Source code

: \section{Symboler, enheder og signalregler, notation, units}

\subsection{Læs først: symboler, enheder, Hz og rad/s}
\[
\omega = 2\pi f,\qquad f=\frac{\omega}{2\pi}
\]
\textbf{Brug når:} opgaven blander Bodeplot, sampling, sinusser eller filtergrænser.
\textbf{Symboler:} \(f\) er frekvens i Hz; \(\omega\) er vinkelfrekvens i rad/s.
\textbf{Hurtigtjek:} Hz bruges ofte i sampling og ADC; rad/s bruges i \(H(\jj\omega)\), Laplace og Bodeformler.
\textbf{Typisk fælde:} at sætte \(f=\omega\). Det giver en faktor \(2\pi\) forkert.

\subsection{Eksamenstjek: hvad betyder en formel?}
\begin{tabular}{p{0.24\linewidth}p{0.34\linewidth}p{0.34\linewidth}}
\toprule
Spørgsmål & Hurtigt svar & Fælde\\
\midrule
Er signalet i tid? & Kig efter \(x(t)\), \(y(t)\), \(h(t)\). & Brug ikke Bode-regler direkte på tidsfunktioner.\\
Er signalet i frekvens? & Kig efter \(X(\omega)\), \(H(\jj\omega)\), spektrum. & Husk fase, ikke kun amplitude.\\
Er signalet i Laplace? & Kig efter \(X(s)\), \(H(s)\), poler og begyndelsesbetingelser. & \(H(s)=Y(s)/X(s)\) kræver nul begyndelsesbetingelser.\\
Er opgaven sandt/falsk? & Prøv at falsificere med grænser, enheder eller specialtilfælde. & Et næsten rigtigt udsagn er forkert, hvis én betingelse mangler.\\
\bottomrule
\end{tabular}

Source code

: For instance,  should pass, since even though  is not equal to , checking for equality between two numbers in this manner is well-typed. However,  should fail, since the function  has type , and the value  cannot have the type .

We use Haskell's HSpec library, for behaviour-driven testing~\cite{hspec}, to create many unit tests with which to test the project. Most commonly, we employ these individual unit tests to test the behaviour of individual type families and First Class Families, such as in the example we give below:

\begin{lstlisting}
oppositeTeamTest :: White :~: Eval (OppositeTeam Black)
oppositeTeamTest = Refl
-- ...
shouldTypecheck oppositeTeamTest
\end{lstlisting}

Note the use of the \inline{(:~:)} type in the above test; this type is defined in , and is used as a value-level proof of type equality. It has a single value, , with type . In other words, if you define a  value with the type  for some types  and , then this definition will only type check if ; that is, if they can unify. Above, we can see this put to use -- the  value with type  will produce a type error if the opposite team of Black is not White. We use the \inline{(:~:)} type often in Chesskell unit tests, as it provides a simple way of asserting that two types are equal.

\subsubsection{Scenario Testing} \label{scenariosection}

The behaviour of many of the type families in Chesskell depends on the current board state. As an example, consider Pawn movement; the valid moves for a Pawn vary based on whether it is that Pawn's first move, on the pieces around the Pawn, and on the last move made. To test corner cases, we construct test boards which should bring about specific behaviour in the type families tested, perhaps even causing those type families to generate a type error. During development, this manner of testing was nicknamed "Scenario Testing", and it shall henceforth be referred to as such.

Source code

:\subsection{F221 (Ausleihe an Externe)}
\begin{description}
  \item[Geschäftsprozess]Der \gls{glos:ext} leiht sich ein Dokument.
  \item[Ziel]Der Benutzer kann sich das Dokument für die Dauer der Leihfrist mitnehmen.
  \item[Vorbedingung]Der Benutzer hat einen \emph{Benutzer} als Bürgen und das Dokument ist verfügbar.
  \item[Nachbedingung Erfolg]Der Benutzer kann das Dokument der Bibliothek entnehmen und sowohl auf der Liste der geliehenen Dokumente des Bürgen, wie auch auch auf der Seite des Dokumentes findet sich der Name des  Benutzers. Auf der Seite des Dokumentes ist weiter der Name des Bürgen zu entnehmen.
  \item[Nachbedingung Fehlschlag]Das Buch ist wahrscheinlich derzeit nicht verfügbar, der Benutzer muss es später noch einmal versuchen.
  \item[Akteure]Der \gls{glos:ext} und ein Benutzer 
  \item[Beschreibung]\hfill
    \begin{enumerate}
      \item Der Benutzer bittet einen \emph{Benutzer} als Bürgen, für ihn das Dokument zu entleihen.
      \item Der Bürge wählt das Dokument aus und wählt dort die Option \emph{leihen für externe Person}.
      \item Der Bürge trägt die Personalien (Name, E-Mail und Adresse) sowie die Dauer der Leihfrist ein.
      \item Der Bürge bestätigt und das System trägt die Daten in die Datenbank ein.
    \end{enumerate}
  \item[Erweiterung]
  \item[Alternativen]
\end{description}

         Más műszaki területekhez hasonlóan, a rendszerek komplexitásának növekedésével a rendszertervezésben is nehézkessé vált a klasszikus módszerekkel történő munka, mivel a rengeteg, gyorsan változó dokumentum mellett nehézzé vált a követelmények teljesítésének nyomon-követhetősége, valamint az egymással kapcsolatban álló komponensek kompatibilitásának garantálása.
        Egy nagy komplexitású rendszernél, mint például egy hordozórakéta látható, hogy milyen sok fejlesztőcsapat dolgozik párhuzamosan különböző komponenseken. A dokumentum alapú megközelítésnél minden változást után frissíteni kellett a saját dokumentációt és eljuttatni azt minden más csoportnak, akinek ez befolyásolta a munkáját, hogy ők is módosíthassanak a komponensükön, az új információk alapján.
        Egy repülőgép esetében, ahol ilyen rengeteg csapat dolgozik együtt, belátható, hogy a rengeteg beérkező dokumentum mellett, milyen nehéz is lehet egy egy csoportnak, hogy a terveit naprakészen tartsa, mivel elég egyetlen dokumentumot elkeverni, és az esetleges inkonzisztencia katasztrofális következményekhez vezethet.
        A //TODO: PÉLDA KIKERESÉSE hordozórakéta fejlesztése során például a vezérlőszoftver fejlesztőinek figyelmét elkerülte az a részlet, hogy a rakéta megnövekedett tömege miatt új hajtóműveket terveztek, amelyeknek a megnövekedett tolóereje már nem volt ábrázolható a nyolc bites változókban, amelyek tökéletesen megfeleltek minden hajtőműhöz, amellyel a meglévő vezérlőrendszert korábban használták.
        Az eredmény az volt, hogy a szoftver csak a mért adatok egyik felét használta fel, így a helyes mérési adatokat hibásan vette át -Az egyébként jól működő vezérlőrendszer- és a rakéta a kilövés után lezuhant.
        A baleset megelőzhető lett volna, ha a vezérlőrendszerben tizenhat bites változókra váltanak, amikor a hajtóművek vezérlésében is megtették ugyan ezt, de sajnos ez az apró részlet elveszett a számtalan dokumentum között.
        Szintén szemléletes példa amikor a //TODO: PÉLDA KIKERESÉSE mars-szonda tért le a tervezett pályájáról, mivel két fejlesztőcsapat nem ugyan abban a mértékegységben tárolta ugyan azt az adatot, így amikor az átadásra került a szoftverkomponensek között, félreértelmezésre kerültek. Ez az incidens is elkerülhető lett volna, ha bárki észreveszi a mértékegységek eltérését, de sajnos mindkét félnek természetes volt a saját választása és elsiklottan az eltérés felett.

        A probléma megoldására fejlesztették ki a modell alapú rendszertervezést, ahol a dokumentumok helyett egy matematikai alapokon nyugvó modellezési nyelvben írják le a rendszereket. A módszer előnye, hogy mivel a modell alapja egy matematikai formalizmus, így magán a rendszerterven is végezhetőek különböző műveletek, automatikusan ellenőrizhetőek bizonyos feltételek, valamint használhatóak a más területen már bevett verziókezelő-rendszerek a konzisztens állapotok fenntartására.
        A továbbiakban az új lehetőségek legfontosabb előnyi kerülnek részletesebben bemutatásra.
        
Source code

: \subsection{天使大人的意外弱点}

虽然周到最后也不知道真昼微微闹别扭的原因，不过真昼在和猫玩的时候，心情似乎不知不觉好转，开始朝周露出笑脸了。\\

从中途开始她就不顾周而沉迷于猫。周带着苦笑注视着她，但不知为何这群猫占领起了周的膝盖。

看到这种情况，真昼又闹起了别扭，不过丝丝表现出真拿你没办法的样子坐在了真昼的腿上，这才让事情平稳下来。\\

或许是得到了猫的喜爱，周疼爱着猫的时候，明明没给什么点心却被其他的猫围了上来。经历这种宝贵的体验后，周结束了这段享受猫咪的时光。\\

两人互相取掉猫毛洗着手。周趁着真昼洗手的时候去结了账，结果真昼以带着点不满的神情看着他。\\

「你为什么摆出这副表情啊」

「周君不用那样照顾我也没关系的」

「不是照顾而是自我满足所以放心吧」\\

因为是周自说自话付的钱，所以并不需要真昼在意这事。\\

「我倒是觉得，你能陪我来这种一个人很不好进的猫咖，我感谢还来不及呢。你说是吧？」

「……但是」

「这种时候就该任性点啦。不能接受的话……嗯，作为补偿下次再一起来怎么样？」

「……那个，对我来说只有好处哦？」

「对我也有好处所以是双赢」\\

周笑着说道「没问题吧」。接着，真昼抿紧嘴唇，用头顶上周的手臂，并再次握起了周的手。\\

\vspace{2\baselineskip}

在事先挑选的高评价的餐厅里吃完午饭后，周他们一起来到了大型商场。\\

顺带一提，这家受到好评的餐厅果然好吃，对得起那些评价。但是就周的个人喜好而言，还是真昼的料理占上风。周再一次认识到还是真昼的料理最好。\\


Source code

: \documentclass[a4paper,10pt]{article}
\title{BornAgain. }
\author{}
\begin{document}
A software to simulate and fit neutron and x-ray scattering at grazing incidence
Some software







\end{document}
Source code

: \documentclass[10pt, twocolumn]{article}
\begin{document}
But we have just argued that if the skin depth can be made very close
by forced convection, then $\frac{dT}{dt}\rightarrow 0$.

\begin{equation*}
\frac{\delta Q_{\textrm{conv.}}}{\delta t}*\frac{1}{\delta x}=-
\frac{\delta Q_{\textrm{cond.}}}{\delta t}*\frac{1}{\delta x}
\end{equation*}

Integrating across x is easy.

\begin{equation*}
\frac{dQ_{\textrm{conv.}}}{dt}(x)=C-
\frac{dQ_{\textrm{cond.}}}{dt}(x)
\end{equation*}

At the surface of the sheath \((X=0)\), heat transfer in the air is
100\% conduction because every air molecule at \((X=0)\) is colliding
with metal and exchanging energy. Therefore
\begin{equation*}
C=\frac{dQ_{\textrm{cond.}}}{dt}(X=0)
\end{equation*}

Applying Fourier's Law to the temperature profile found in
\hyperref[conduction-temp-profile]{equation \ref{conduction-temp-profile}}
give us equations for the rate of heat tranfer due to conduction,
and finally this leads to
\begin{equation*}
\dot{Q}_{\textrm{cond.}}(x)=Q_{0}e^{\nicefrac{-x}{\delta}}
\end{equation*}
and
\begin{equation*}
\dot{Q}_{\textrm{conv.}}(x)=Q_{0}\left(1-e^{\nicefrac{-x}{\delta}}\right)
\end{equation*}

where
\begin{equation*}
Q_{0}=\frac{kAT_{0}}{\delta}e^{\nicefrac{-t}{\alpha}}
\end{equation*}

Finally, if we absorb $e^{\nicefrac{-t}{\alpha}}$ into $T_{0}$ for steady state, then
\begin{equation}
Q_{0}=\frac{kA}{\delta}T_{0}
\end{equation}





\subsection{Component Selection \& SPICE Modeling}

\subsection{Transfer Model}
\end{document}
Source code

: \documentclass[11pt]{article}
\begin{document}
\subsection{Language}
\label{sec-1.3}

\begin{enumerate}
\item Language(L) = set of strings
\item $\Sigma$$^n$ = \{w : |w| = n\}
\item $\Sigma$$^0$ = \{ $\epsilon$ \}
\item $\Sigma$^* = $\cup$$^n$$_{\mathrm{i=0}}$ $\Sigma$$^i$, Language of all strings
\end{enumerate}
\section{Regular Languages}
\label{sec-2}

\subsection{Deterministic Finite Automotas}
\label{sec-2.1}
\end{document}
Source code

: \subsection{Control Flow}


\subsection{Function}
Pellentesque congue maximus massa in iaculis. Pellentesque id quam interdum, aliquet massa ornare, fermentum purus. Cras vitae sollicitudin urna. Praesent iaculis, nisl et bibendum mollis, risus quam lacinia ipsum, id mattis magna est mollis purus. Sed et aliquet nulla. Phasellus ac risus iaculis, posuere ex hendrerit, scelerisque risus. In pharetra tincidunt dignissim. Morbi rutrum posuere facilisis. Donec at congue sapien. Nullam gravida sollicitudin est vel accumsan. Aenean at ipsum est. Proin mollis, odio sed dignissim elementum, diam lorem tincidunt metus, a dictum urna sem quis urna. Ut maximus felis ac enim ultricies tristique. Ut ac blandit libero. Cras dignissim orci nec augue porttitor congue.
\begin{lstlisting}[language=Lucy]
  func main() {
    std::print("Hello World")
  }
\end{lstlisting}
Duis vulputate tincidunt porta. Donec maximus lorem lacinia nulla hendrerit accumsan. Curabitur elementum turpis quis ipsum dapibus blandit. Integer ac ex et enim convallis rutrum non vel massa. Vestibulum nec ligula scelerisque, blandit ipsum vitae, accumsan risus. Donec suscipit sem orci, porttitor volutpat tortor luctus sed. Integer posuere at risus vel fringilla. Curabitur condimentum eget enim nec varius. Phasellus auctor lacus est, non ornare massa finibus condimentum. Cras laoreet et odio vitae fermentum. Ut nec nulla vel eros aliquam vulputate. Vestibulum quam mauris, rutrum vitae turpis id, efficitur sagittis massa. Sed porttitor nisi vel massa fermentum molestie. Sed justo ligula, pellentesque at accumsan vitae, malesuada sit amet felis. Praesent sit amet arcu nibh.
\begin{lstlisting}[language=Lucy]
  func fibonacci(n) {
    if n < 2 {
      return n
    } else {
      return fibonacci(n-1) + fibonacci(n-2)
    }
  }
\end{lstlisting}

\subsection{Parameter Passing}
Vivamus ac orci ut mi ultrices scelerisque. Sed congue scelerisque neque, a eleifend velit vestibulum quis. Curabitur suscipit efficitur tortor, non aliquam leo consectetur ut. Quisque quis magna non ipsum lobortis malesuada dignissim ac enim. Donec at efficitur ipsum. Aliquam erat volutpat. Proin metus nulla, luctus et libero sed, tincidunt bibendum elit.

===============

#### WORK REQUEST:
Beginning at the first line of the records, retype exactly every line up to and including the one with "vinkelfrekvens i rad/s.".

#### WRITTEN RESPONSE:
Source code

: \section{Symboler, enheder og signalregler, notation, units}

\subsection{Læs først: symboler, enheder, Hz og rad/s}
\[
\omega = 2\pi f,\qquad f=\frac{\omega}{2\pi}
\]
\textbf{Brug når:} opgaven blander Bodeplot, sampling, sinusser eller filtergrænser.
\textbf{Symboler:} \(f\) er frekvens i Hz; \(\omega\) er vinkelfrekvens i rad/s.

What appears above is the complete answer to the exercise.